Democratic Progressive Party (DPP) presidential candidate Tsai Ing-wen (蔡英文) yesterday outlined her housing policy platform, including proposing government management of private property rentals.
She was accompanied by several DPP local government heads, academics and policy advisers at a news conference in Taipei.
Tsai said that because many people are unable to buy their own homes after years or even decades of hard work, she has developed a housing policy, a housing-market management policy and a housing-industry policy to create a healthier environment and market.
Photo: George Tsorng, Taipei Times
In addition to previously announced plans to build a total of 200,000 social housing units, Tsai said the government should get involved in rental management for private owners.

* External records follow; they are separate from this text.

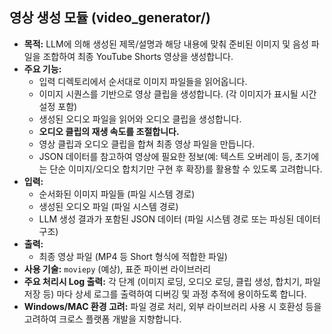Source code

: ## 영상 생성 모듈 (video_generator/)

*   **목적:** LLM에 의해 생성된 제목/설명과 해당 내용에 맞춰 준비된 이미지 및 음성 파일을 조합하여 최종 YouTube Shorts 영상을 생성합니다.
*   **주요 기능:**
    *   입력 디렉토리에서 순서대로 이미지 파일들을 읽어옵니다.
    *   이미지 시퀀스를 기반으로 영상 클립을 생성합니다. (각 이미지가 표시될 시간 설정 포함)
    *   생성된 오디오 파일을 읽어와 오디오 클립을 생성합니다.
    *   **오디오 클립의 재생 속도를 조절합니다.**
    *   영상 클립과 오디오 클립을 합쳐 최종 영상 파일을 만듭니다.
    *   JSON 데이터를 참고하여 영상에 필요한 정보(예: 텍스트 오버레이 등, 초기에는 단순 이미지/오디오 합치기만 구현 후 확장)를 활용할 수 있도록 고려합니다.
*   **입력:**
    *   순서화된 이미지 파일들 (파일 시스템 경로)
    *   생성된 오디오 파일 (파일 시스템 경로)
    *   LLM 생성 결과가 포함된 JSON 데이터 (파일 시스템 경로 또는 파싱된 데이터 구조)
*   **출력:**
    *   최종 영상 파일 (MP4 등 Short 형식에 적합한 파일)
*   **사용 기술:** `moviepy` (예상), 표준 파이썬 라이브러리
*   **주요 처리시 Log 출력:** 각 단계 (이미지 로딩, 오디오 로딩, 클립 생성, 합치기, 파일 저장 등) 마다 상세 로그를 출력하여 디버깅 및 과정 추적에 용이하도록 합니다.
*   **Windows/MAC 환경 고려:** 파일 경로 처리, 외부 라이브러리 사용 시 호환성 등을 고려하여 크로스 플랫폼 개발을 지향합니다. 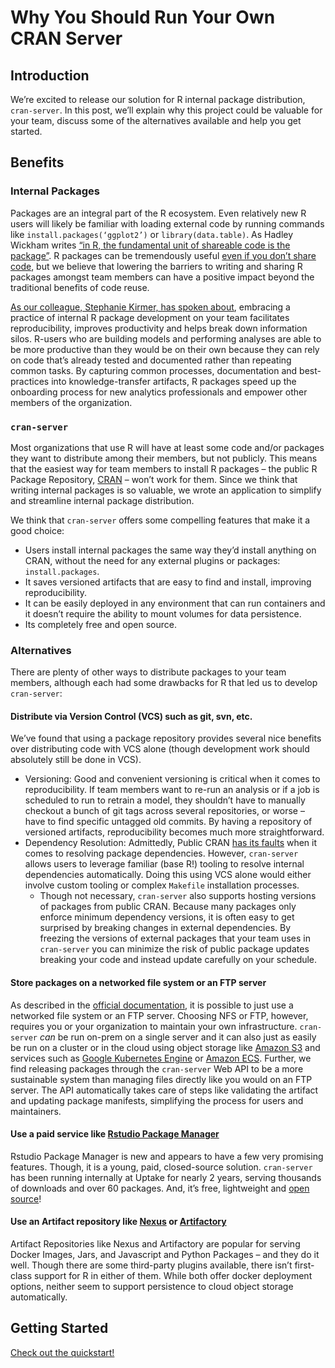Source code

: # Why You Should Run Your Own CRAN Server

## Introduction
We’re excited to release our solution for R internal package distribution, `cran-server`. In this post, we’ll explain why this project could be valuable for your team, discuss some of the alternatives available and help you get started.

## Benefits
### Internal Packages
Packages are an integral part of the R ecosystem. Even relatively new R users will likely be familiar with loading external code by running commands like `install.packages(‘ggplot2’)` or `library(data.table)`. As Hadley Wickham writes [“in R, the fundamental unit of shareable code is the package”](http://r-pkgs.had.co.nz/intro.html). R packages can be tremendously useful [even if you don’t share code](https://hilaryparker.com/2014/04/29/writing-an-r-package-from-scratch/), but we believe that lowering the barriers to writing and sharing R packages amongst team members can have a positive impact beyond the traditional benefits of code reuse.

[As our colleague, Stephanie Kirmer,  has spoken about](https://github.com/skirmer/odsc2018/), embracing a practice of internal R package development on your team facilitates reproducibility, improves productivity and helps break down information silos. R-users who are building models and performing analyses are able to be more productive than they would be on their own because they can rely on code that’s already tested and documented rather than repeating common tasks. By capturing common processes, documentation and best-practices into knowledge-transfer artifacts, R packages speed up the onboarding process for new analytics professionals and empower other members of the organization.

### `cran-server`
Most organizations that use R will have at least some code and/or packages they want to distribute among their members, but not publicly. This means that the easiest way for team members to install R packages – the public R Package Repository, [CRAN](https://cran.r-project.org/) – won’t work for them. Since we think that writing internal packages is so valuable, we wrote an application to simplify and streamline internal package distribution.

We think that `cran-server` offers some compelling features that make it a good choice:
* Users install internal packages the same way they’d install anything on CRAN, without the need for any external plugins or packages: `install.packages`.
* It saves versioned artifacts that are easy to find and install, improving reproducibility.
* It can be easily deployed in any environment that can run containers and it doesn’t require the ability to mount volumes for data persistence.
* Its completely free and open source.

### Alternatives
There are plenty of other ways to distribute packages to your team members, although each had some drawbacks for R that led us to develop `cran-server`:

#### Distribute via Version Control (VCS) such as git, svn, etc.

We’ve found that using a package repository provides several nice benefits over distributing code with VCS alone (though development work should absolutely still be done in VCS).
* Versioning: Good and convenient versioning is critical when it comes to reproducibility. If team members want to re-run an analysis or if a job is scheduled to run to retrain a model, they shouldn’t have to manually checkout a bunch of git tags across several repositories, or worse – have to find specific untagged old commits. By having a repository of versioned artifacts, reproducibility becomes much more straightforward.
* Dependency Resolution: Admittedly, Public CRAN [has its faults](https://mran.microsoft.com/timemachine) when it comes to resolving package dependencies. However, `cran-server` allows users to leverage familiar (base R!) tooling to resolve internal dependencies automatically. Doing this using VCS alone would either involve custom tooling or complex `Makefile` installation processes.
  * Though not necessary, `cran-server` also supports hosting versions of packages from public CRAN. Because many packages only enforce minimum dependency versions, it is often easy to get surprised by breaking changes in external dependencies. By freezing the versions of external packages that your team uses in `cran-server` you can minimize the risk of public package updates breaking your code and instead update carefully on your schedule.

#### Store packages on a networked file system or an FTP server
As described in the [official documentation](https://cran.r-project.org/doc/manuals/R-admin.html#Setting-up-a-package-repository), it is possible to just use a networked file system or an FTP server. Choosing NFS or FTP, however, requires you or your organization to maintain your own infrastructure. `cran-server` _can_ be run on-prem on a single server and it can also just as easily be run on a cluster or in the cloud using object storage like [Amazon S3](https://aws.amazon.com/s3/) and services such as [Google Kubernetes Engine](https://cloud.google.com/kubernetes-engine/) or [Amazon ECS](https://aws.amazon.com/ecs/). Further, we find releasing packages through the `cran-server` Web API to be a more sustainable system than managing files directly like you would on an FTP server. The API automatically takes care of steps like validating the artifact and updating package manifests, simplifying the process for users and maintainers. 

#### Use a paid service like [Rstudio Package Manager](https://www.rstudio.com/products/package-manager/) 
Rstudio Package Manager is new and appears to have a few very promising features. Though, it is a young, paid, closed-source solution. `cran-server` has been running internally at Uptake for nearly 2 years, serving thousands of downloads and over 60 packages. And, it’s free, lightweight and [open source](https://github.com/UptakeOpenSource/cran-server)!

#### Use an Artifact repository like [Nexus](https://www.sonatype.com/nexus-repository-sonatype) or [Artifactory](https://jfrog.com/artifactory/)
Artifact Repositories like Nexus and Artifactory are popular for serving Docker Images, Jars, and Javascript and Python Packages – and they do it well. Though there are some third-party plugins available, there isn’t first-class support for R in either of them. While both offer docker deployment options, neither seem to support persistence to cloud object storage automatically.

## Getting Started
[Check out the quickstart!](https://github.com/UptakeOpenSource/cran-server/)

“There may be some elderly home owners who would like to rent their properties, but are no longer able to do so [on their own]. The government could manage the properties on their behalf,” said Hua Ching-chun (花敬群), an associate professor at Takming University of Science and Technology, who works with the school’s real-estate investment and management program and heads a research team on housing policy.
A government management plan would serve as an alternative to building social housing complexes, because new construction can be very expensive, Hua said.

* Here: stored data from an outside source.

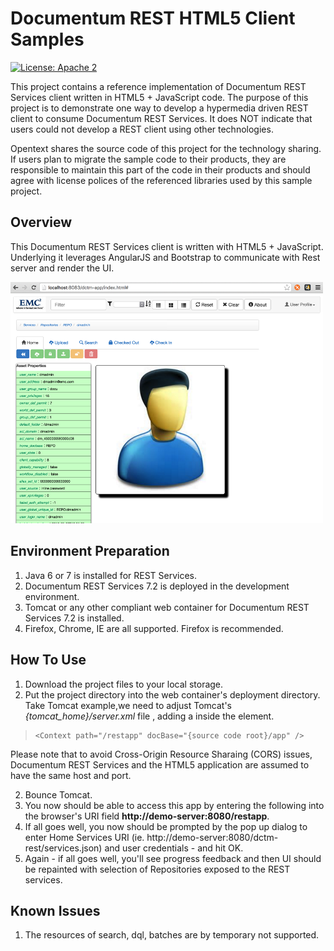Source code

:Documentum REST HTML5 Client Samples
=========

[![License: Apache 2](https://img.shields.io/badge/license-Apache%202.0-brightgreen.svg)](http://www.apache.org/licenses/LICENSE-2.0)

This project contains a reference implementation of Documentum REST Services client written in HTML5 + JavaScript code.
The purpose of this project is to demonstrate one way to develop a hypermedia driven REST client to consume Documentum
REST Services. It does NOT indicate that users could not develop a REST client using other technologies.

Opentext shares the source code of this project for the technology sharing. If users plan to migrate the sample code to their
products, they are responsible to maintain this part of the code in their products and should agree with license polices
of the referenced libraries used by this sample project.
  
## Overview
This Documentum REST Services client is written with HTML5 + JavaScript. Underlying it leverages AngularJS and Bootstrap 
to communicate with Rest server and render the UI. 

<img src="/resources/dctm-rest-html5.png?raw=true" width="500">

## Environment Preparation
1. Java 6 or 7 is installed for REST Services. 
2. Documentum REST Services 7.2 is deployed in the development environment.
3. Tomcat or any other compliant web container for Documentum REST Services 7.2 is installed.
3. Firefox, Chrome, IE are all supported. Firefox is recommended.

## How To Use
1. Download the project files to your local storage.
2. Put the project directory into the web container's deployment directory.
	Take Tomcat example,we need to adjust Tomcat's *{tomcat_home}/server.xml* file , adding a <context> inside the <Host> element.

>     <Context path="/restapp" docBase="{source code root}/app" />

Please note that to avoid Cross-Origin Resource Sharaing (CORS) issues, Documentum REST Services and the HTML5 application are assumed to have the same host and port.

2. Bounce Tomcat.
3. You now should be able to access this app by entering the following into the browser's URI field **http://demo-server:8080/restapp**.
4. If all goes well, you now should be prompted by the pop up dialog to enter Home Services URI
(ie. http://demo-server:8080/dctm-rest/services.json) and user credentials - and hit OK.
5. Again - if all goes well, you'll see progress feedback and then UI should be repainted with selection of Repositories
exposed to the REST services.

## Known Issues
1. The resources of search, dql, batches are by temporary not supported.
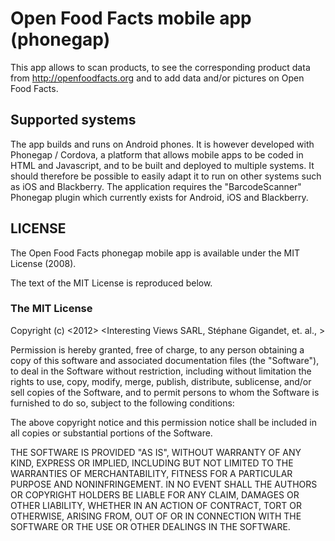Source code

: # Open Food Facts mobile app (phonegap) #

This app allows to scan products, to see the corresponding product data from http://openfoodfacts.org and to add data and/or pictures on Open Food Facts. 

## Supported systems ##

The app builds and runs on Android phones. It is however developed with Phonegap / Cordova, a platform that allows mobile apps to be coded in HTML and Javascript, and to be built and deployed
to multiple systems. It should therefore be possible to easily adapt it to run on other systems such as iOS and Blackberry. The application requires the "BarcodeScanner" Phonegap plugin
which currently exists for Android, iOS and Blackberry.

## LICENSE ##

The Open Food Facts phonegap mobile app is available under the MIT License (2008).

The text of the MIT License is reproduced below.

### The MIT License

Copyright (c) <2012> <Interesting Views SARL, Stéphane Gigandet, et. al., >

 Permission is hereby granted, free of charge, to any person obtaining a copy
 of this software and associated documentation files (the "Software"), to deal
 in the Software without restriction, including without limitation the rights
 to use, copy, modify, merge, publish, distribute, sublicense, and/or sell
 copies of the Software, and to permit persons to whom the Software is
 furnished to do so, subject to the following conditions:

 The above copyright notice and this permission notice shall be included in
 all copies or substantial portions of the Software.

 THE SOFTWARE IS PROVIDED "AS IS", WITHOUT WARRANTY OF ANY KIND, EXPRESS OR
 IMPLIED, INCLUDING BUT NOT LIMITED TO THE WARRANTIES OF MERCHANTABILITY,
 FITNESS FOR A PARTICULAR PURPOSE AND NONINFRINGEMENT. IN NO EVENT SHALL THE
 AUTHORS OR COPYRIGHT HOLDERS BE LIABLE FOR ANY CLAIM, DAMAGES OR OTHER
 LIABILITY, WHETHER IN AN ACTION OF CONTRACT, TORT OR OTHERWISE, ARISING FROM,
 OUT OF OR IN CONNECTION WITH THE SOFTWARE OR THE USE OR OTHER DEALINGS IN
 THE SOFTWARE.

To attract homeowners to the program, the government would offer reductions in both property taxes and rental income taxes, as well as free basic repairs and maintenance, Hua said.
“We would ask social welfare organizations to have disadvantaged families rent these homes, and the rent would be the same as if renting a social housing unit,” Hua said.

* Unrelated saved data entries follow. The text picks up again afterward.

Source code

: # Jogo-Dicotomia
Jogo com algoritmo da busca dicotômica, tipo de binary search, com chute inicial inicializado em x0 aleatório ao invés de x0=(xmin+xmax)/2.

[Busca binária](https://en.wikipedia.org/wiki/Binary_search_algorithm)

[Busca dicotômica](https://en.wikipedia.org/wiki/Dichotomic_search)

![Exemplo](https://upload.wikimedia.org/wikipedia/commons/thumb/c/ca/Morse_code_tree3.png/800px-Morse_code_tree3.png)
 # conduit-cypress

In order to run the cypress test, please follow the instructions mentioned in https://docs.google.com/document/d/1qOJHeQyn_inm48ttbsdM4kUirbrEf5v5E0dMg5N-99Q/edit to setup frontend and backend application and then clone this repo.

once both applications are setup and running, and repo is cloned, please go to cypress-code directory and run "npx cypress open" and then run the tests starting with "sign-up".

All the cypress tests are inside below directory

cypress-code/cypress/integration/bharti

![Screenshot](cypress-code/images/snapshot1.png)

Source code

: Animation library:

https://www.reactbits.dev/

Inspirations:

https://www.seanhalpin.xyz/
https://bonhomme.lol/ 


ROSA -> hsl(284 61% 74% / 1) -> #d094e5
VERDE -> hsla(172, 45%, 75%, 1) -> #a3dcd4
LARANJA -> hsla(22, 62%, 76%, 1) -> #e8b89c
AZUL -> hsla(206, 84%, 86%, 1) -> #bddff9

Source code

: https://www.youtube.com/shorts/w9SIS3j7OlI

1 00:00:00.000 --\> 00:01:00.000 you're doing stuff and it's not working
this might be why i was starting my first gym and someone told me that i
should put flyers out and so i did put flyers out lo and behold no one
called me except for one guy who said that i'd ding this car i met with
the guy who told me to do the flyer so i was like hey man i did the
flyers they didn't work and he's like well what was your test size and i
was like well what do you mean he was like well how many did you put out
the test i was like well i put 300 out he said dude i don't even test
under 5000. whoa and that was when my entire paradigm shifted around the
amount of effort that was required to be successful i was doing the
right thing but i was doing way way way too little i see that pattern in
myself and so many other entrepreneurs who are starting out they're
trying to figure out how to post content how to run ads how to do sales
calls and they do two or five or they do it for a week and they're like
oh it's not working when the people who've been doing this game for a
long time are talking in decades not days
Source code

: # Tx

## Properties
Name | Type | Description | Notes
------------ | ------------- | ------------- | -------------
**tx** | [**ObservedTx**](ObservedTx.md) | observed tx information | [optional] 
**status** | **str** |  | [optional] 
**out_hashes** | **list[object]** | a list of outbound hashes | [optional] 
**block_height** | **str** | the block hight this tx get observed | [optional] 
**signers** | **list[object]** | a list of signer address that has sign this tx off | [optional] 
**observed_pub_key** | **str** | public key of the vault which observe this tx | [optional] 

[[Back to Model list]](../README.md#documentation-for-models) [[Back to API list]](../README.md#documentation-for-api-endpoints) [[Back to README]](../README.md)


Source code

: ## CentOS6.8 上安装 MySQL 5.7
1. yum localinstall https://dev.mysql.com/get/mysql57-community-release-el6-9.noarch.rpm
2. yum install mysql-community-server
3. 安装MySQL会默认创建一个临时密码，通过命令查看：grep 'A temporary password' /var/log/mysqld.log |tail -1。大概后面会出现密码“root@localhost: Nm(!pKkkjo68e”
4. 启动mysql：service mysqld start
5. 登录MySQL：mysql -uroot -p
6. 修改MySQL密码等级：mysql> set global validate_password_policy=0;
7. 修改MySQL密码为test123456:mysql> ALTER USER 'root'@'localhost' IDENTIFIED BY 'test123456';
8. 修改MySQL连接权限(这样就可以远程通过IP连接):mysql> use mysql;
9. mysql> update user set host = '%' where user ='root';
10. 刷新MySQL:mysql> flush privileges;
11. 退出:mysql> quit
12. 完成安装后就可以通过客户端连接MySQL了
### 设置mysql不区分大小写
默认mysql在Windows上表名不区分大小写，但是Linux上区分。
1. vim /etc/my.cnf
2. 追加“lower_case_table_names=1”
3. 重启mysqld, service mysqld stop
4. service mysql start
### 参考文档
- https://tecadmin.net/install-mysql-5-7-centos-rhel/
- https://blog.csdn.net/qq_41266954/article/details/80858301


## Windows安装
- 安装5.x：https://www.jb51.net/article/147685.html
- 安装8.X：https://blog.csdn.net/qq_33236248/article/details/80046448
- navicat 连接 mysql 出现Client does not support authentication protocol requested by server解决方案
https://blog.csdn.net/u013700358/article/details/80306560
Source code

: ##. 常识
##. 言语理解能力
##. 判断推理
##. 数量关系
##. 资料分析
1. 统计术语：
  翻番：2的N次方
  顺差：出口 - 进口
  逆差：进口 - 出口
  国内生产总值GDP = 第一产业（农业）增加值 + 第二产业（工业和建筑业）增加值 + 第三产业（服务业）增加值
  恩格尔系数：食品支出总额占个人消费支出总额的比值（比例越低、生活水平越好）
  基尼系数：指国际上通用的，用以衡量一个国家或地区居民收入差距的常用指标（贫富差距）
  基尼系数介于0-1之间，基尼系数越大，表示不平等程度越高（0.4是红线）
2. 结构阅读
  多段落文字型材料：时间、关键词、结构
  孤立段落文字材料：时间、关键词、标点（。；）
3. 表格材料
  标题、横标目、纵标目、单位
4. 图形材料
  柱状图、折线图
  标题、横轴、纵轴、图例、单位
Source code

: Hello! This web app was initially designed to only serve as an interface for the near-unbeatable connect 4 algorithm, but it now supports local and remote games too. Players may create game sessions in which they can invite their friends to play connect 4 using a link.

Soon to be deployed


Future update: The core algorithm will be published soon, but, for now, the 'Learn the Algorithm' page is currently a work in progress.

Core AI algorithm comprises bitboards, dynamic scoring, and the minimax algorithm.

As for Tsai’s proposal to build 200,000 social housing units within eight years, Hua said that building such complexes would require about 280 hectares of land and government properties would be used to reduce the cost of land purchases.
Between 10 and 15 percent of the construction costs would be covered by the local government, between 10 and 15 percent by the central government and between 70 and 80 percent by bank loans, which would be repaid from the rental income, the professor said.
“Our objective is to create a housing policy that fits the public’s needs, and an industry that would effectively develop domestic needs,” Tsai said. “Why are we so willing to tackle the housing issue? Because it is not about buying and selling of properties, or a simple issue of high housing prices, it shows how much the government values and would protect the public’s right to housing.”
“The housing policy of a nation cannot be just a real-estate policy,” Tsai said.